Data items
▼▼▼

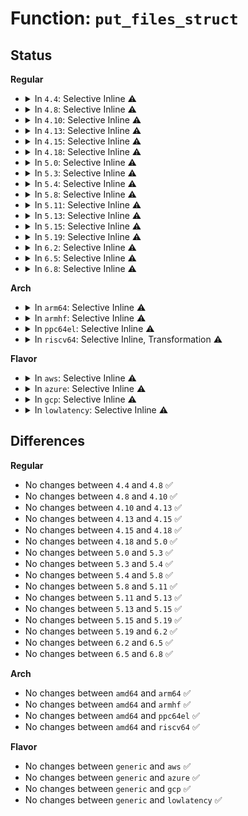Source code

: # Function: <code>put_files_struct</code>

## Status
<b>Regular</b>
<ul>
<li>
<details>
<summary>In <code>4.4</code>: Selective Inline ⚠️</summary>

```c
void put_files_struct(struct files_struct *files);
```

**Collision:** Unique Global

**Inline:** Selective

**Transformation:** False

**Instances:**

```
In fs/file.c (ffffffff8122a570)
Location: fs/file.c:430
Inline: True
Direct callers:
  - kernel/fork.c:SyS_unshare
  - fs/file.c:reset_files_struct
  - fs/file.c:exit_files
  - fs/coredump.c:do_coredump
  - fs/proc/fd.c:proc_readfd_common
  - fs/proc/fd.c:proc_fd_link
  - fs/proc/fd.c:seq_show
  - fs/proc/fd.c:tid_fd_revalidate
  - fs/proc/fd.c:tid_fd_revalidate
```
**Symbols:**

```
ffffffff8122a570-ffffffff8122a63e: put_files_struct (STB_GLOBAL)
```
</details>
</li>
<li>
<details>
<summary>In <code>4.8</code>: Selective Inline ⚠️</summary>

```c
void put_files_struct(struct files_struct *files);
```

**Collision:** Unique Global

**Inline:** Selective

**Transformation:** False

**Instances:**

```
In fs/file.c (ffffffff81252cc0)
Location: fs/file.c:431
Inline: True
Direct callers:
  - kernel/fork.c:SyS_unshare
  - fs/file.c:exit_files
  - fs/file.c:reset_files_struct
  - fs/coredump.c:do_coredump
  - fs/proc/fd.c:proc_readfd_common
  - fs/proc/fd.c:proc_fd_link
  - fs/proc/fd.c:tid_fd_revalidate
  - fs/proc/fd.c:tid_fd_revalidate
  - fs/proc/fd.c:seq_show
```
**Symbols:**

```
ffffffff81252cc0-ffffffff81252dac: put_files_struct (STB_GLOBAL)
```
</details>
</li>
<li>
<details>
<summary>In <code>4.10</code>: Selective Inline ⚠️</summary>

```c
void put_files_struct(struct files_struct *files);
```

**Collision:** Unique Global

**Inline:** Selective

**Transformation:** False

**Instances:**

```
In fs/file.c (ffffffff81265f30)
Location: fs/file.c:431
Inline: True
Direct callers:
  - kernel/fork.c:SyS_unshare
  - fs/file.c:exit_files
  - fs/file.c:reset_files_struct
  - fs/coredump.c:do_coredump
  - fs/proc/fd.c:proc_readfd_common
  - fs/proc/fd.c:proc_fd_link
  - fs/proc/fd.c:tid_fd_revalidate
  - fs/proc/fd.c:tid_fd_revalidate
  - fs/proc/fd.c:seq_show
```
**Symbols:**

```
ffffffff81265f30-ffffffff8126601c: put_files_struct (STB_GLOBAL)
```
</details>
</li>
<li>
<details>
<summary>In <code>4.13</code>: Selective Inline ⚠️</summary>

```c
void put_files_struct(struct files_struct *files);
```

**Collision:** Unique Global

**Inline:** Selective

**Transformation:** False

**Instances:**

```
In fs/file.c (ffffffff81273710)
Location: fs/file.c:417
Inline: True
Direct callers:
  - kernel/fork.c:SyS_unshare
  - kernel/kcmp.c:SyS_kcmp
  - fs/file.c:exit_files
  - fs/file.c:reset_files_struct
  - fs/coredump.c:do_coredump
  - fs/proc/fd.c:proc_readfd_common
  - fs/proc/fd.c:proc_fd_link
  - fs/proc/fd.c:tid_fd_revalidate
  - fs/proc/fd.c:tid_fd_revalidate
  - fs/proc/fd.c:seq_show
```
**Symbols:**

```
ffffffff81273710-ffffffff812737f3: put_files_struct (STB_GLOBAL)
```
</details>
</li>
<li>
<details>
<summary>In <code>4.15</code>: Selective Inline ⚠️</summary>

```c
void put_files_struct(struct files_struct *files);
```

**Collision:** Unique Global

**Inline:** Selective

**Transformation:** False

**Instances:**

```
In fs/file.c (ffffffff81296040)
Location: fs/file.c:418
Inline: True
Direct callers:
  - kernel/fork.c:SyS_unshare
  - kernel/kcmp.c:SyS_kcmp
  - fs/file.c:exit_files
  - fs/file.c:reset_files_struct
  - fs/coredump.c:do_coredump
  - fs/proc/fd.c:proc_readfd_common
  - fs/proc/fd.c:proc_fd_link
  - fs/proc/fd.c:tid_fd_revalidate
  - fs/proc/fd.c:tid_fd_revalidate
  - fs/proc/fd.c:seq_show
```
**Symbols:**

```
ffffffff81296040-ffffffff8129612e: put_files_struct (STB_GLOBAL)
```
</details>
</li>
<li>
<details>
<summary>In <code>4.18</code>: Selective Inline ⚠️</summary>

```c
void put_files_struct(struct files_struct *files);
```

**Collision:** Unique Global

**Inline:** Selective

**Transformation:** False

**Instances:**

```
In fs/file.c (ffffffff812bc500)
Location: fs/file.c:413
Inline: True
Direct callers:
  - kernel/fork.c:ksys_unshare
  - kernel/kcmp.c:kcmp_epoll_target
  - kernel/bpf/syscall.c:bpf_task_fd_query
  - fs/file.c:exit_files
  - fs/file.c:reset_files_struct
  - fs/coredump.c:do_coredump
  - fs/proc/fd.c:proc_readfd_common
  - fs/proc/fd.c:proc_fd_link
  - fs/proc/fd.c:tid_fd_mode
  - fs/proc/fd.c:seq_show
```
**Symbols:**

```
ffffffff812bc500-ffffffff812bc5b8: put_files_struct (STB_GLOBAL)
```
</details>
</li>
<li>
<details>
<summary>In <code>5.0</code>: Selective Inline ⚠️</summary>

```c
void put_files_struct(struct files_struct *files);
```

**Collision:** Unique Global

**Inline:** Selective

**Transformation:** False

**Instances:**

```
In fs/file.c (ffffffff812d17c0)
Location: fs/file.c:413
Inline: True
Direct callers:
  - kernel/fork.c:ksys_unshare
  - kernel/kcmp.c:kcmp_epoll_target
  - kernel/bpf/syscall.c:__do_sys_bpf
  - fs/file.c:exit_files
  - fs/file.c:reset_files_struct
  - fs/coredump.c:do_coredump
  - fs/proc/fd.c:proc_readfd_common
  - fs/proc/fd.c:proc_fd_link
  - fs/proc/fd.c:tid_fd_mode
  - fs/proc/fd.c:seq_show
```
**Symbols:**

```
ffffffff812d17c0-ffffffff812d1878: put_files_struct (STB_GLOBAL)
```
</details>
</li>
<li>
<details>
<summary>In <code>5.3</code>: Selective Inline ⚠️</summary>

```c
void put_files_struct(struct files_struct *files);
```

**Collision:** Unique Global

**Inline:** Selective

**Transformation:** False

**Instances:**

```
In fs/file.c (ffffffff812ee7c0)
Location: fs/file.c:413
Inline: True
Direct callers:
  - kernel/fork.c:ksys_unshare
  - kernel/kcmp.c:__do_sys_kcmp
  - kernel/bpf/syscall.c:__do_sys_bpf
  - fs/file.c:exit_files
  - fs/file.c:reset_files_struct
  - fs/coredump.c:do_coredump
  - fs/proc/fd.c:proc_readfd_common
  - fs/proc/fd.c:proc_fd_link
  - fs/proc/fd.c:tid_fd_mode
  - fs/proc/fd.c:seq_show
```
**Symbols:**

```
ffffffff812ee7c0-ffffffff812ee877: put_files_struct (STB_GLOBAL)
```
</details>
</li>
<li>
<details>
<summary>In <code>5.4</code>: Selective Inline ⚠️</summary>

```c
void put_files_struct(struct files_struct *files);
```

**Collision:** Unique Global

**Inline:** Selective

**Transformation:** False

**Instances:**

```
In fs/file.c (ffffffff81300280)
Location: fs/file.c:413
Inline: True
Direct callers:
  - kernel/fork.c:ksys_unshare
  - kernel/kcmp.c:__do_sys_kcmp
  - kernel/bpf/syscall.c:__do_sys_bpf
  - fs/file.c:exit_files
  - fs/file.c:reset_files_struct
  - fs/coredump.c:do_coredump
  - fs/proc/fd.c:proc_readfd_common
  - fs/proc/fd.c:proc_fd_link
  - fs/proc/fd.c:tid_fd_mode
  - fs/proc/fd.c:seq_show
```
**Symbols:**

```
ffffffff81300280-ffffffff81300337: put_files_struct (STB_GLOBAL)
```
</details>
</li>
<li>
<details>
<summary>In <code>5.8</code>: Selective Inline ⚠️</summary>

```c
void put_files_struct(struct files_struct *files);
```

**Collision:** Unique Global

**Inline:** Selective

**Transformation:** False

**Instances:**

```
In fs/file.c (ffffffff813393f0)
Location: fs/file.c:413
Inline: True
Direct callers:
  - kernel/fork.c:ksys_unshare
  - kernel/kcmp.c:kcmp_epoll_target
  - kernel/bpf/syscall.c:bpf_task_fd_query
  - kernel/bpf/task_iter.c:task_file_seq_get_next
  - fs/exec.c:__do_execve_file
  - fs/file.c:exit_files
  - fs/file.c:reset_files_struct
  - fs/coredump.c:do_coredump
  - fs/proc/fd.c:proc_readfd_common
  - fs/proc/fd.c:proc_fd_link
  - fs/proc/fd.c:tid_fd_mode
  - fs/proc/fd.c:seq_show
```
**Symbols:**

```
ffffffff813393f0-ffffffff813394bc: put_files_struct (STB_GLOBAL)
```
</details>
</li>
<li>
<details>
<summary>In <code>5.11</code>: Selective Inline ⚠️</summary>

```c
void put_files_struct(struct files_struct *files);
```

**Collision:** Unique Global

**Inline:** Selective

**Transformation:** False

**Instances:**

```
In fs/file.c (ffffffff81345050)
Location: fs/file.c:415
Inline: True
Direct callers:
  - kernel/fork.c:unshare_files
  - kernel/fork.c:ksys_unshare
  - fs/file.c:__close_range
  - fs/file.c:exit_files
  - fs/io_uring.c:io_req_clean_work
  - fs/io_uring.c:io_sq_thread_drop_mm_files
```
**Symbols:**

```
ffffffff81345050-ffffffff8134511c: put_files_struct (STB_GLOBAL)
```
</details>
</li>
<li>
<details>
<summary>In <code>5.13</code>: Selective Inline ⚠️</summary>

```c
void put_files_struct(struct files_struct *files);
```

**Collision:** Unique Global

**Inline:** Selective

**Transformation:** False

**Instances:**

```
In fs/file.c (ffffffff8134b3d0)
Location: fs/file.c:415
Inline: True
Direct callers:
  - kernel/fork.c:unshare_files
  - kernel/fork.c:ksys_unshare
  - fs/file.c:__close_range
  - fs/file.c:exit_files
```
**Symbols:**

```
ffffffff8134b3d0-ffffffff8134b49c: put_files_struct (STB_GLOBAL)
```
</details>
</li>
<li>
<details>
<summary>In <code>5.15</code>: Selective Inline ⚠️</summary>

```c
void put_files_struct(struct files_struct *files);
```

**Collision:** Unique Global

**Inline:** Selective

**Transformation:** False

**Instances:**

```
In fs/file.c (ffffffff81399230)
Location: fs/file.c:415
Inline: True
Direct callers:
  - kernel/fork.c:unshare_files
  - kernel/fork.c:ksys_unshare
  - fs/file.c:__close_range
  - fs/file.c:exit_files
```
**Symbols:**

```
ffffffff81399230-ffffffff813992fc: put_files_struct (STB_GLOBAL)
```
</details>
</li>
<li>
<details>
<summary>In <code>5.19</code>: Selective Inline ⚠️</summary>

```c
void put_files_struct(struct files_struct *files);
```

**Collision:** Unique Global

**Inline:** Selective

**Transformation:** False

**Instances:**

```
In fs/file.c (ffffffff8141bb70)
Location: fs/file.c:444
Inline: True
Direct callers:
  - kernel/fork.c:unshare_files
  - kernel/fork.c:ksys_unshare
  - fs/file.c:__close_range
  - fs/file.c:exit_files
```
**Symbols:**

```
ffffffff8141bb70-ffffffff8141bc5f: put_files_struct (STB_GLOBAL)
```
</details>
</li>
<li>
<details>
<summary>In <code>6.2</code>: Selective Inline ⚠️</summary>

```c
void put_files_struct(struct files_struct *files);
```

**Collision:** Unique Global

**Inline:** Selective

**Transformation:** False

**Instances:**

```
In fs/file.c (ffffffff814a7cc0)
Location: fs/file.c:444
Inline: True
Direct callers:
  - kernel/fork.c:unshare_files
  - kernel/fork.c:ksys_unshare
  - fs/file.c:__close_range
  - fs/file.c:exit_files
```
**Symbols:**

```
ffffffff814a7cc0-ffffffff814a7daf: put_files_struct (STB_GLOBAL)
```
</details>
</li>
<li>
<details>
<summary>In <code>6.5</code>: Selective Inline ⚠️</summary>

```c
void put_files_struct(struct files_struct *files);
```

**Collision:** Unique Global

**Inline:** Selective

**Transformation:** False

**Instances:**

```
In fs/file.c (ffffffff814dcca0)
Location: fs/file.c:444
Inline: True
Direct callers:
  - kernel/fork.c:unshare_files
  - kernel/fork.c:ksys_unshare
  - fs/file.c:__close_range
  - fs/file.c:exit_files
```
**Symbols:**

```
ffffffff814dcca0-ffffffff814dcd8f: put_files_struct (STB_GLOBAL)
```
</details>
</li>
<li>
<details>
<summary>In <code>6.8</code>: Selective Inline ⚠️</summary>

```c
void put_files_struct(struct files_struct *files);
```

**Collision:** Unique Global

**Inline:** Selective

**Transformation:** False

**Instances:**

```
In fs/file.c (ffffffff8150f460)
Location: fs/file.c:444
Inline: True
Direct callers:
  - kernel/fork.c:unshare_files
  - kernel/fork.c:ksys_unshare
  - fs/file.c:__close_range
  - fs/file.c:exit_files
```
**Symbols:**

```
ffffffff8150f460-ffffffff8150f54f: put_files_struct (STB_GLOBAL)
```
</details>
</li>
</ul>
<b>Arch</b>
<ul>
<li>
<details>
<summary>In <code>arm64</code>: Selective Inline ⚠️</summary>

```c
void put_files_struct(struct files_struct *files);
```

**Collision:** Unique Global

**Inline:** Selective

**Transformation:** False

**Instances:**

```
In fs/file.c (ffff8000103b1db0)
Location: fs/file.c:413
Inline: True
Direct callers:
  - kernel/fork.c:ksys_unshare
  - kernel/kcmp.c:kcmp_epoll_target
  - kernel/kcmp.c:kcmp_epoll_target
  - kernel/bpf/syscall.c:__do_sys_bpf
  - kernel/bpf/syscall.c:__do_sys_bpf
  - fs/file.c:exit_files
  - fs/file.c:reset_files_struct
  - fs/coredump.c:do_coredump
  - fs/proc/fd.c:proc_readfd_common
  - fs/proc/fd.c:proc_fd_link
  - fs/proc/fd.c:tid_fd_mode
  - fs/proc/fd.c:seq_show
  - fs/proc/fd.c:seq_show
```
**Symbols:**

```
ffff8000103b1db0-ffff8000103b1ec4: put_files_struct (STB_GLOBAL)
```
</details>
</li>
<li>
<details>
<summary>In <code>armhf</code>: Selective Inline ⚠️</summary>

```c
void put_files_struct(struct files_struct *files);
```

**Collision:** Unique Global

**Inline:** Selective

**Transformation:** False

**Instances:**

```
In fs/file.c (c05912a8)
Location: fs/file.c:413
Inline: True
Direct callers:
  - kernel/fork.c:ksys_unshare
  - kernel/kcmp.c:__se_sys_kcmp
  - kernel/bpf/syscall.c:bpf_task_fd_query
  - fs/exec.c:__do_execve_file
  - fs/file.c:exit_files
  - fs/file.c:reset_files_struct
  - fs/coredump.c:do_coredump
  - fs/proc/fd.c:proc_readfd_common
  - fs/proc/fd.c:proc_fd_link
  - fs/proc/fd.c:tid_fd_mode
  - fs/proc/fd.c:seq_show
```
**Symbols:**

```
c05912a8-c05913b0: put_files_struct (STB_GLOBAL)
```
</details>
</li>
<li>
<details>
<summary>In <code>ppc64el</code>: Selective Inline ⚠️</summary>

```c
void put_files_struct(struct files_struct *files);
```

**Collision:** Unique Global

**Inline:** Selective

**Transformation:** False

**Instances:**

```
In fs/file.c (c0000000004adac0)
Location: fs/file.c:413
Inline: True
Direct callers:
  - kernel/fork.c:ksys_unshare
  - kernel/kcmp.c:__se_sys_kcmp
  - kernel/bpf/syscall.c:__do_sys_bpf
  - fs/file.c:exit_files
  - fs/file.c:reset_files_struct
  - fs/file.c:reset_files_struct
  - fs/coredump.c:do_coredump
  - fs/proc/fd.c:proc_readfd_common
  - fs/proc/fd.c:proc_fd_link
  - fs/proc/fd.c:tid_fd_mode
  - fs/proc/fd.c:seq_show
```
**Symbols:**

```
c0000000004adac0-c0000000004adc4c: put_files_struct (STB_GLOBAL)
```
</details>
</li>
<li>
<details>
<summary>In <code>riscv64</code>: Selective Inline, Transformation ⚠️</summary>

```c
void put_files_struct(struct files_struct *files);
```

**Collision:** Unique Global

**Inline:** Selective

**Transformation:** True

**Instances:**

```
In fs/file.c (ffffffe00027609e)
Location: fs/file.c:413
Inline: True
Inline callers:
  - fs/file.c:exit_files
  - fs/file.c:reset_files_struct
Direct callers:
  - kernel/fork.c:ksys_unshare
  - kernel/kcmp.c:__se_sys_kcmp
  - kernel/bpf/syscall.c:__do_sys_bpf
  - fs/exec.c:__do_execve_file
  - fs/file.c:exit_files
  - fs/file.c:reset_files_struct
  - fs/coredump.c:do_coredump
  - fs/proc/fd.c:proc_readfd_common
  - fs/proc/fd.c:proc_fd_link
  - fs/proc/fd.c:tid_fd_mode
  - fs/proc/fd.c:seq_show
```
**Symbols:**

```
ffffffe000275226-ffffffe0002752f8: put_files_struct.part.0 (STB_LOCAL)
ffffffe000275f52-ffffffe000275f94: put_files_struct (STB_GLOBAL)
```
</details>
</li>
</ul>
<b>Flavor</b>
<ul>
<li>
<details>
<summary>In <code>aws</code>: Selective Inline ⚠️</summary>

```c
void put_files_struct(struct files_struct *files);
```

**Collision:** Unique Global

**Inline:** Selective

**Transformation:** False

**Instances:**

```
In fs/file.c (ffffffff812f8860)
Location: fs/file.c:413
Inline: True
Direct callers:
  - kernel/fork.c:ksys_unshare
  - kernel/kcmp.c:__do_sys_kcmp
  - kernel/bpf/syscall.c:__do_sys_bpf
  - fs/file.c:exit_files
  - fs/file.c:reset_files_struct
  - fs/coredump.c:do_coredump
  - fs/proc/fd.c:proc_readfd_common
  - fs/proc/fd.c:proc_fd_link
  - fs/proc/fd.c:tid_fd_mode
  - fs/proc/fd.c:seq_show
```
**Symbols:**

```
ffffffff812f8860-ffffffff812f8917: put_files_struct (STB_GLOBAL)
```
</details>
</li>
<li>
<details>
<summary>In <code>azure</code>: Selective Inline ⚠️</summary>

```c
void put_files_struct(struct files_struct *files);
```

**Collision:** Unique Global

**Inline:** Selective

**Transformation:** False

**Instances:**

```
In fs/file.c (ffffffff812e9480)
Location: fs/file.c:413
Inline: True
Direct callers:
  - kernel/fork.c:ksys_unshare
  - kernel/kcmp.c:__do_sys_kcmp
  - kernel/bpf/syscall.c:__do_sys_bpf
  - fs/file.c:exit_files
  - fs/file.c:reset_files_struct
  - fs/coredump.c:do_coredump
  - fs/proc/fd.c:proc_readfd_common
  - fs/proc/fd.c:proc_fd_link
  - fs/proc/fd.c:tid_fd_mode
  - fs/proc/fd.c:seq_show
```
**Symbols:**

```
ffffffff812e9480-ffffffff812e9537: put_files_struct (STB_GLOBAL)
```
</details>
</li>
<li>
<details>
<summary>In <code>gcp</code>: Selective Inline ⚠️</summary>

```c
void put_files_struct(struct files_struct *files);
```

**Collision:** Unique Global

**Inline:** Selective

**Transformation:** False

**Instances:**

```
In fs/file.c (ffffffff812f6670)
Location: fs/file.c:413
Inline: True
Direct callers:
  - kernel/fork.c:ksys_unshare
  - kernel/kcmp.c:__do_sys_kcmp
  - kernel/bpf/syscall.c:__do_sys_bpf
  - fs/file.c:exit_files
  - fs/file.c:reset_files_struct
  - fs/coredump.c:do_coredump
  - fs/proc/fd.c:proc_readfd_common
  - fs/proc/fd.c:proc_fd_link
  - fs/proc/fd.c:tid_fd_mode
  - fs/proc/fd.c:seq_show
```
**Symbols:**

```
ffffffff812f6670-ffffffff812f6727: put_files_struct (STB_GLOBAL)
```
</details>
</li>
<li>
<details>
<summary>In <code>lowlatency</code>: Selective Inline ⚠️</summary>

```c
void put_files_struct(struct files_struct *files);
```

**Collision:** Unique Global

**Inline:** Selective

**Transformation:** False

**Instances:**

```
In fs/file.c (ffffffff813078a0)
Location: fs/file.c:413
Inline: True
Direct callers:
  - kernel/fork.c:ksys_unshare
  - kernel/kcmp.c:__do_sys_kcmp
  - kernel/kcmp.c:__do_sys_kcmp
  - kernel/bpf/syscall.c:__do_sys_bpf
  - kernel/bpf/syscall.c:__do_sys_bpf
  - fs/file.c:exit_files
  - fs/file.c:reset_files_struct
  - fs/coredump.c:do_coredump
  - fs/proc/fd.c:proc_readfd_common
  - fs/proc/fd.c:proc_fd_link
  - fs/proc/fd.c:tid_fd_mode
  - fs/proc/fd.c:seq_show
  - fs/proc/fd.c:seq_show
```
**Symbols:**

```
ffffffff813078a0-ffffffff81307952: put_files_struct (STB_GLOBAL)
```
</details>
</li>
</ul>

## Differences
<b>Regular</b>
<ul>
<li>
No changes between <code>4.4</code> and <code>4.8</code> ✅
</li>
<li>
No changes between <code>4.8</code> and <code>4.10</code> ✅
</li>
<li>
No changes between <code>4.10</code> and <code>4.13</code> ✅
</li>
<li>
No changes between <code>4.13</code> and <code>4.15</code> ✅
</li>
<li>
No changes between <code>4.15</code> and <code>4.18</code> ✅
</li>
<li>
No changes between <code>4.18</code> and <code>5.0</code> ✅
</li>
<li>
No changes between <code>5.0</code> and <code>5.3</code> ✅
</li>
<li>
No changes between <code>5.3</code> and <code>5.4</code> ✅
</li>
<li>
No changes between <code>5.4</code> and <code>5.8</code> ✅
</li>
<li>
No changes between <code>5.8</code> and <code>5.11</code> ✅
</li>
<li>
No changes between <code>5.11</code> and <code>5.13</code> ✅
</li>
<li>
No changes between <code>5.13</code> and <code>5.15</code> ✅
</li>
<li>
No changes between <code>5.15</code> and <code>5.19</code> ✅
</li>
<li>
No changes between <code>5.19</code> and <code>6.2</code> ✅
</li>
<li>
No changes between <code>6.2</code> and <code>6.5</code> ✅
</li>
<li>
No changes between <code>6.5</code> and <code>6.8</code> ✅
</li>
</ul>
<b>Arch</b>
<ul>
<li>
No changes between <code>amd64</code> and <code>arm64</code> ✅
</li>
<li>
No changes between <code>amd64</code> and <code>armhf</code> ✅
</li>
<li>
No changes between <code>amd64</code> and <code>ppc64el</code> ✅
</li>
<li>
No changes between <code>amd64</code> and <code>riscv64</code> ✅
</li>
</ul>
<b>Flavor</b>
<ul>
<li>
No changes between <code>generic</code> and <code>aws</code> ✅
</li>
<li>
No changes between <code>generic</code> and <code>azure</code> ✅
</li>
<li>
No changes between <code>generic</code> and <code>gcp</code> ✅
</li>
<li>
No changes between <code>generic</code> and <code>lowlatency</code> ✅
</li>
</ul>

▲▲▲

__Directions__:
From the entries, give the number of lines where the string "azure" is found, and nothing else.

__Answer for this exercise__:
2